Alexa dan Axelo pergi, ternyata didepan rumah kosong tersebut sudah ada Rahardian dan Marcella.


“Papa mama.” Kata Alexa.


“Bagaimana?” Tanya Marcella.


“Dia menangis ketakutan didalam ma.” Kata Alexa.


“Baguslah kalau begitu.” Kata Marcella.


“Dia masih syok dan kebingungan ma tapi sepertinya dia percaya.” Kata Axelo.


“Kita berpisah dulu ya, sampai jumpa besok di apartemen. Mama akan membuatkan kalian makanan yang paling enak.” Kata Marcella.


“Aku pergi dulu ya mengantar anak-anak ke sekolah.” Kata Rahardian.


“Iya sayang, sampai jumpa besok ya.” Kata Marcella.


Akhirnya Rahardian, Axelo dan Alexa pergi sedangkan Marcella masuk kedalam rumah kosong tersebut.


Marcella masuk kedalam rumah kosong lalu memanggil Celine.

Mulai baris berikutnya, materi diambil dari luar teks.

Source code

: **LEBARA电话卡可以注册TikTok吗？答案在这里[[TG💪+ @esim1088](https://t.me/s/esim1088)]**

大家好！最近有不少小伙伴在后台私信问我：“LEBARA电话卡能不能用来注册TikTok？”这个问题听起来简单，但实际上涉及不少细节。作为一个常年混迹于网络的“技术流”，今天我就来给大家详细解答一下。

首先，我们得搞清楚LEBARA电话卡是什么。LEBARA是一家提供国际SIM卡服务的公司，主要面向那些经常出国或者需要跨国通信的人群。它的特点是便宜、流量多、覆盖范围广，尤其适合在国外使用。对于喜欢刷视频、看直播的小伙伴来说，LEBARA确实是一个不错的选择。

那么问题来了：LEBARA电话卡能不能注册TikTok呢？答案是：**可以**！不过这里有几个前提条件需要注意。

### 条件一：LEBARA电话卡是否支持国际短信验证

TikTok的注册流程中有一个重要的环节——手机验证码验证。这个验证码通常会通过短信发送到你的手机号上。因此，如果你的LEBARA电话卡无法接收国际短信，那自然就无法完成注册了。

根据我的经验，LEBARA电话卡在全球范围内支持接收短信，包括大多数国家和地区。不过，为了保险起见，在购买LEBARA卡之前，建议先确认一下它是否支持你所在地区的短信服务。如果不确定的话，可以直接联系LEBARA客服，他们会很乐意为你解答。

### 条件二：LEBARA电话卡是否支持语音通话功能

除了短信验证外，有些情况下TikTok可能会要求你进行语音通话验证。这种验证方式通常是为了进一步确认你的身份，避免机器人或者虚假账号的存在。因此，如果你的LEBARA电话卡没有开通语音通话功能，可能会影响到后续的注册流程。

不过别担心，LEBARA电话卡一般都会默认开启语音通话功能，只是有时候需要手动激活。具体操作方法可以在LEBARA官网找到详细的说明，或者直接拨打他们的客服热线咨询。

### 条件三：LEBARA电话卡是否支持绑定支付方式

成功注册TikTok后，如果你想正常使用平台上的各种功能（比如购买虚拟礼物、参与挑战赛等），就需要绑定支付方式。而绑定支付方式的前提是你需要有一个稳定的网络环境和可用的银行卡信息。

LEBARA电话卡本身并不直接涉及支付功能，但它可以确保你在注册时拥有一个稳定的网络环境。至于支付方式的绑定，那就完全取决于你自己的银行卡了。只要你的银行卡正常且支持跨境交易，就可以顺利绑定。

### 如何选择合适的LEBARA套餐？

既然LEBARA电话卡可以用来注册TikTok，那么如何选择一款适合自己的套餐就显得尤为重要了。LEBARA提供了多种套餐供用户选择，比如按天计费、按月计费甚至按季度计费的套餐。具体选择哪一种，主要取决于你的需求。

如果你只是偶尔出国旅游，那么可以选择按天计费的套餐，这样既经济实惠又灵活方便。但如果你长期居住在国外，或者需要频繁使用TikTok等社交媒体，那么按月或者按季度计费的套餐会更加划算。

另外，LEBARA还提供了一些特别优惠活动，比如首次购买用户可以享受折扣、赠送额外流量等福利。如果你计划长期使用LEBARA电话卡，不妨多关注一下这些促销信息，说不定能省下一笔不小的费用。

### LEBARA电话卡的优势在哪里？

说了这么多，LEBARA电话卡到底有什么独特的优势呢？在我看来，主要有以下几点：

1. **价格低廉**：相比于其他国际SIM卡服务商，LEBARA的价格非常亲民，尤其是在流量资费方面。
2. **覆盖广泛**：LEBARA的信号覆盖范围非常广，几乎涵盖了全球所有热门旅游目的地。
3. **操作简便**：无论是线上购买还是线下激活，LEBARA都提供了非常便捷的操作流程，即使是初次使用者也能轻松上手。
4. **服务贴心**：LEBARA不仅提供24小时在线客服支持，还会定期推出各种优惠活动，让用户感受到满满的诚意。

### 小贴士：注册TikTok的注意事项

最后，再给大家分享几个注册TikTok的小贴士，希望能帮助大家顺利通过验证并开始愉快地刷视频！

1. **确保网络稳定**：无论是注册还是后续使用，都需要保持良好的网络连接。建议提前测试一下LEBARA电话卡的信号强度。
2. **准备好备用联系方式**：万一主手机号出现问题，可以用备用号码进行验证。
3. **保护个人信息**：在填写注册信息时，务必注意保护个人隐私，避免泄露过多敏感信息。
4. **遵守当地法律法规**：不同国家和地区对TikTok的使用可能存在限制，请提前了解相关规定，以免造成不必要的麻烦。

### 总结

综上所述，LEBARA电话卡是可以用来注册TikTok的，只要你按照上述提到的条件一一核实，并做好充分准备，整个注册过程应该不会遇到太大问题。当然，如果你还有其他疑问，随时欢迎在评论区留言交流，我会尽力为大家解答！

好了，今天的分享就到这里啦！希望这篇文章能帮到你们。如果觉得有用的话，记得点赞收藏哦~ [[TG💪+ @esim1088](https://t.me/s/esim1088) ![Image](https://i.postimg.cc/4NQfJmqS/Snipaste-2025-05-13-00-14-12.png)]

“Celine Celine apakah kamu didalam?” Teriak Marcella.


“Ehm mmmmmmm.” Teriak Celine yang dibungkam mulutnya dengan lakban.


Marcella segera masuk kedalam rumah dan menemukan Celine dalam keadaan terikat.


“Celine.” Panggil Marcella.


Marcella segera melepas ikatan dan lakban Celine.


“Aku takut, bawa aku pergi dari sini.” Kata Celine sambil menangis.


“Apa yang terjadi denganmu memangnya? Aku mendapat pesan dari salah satu temanmu kalau kamu sedang disini.” Kata Marcella.


“Siapa yang mengirim pesan?” Tanya Celine.


“Dia tidak menyebutkan nama, aku langsung pergi kesini.” Kata Marcella.


Lalu Marcella membawa Celine kembali ke rumah.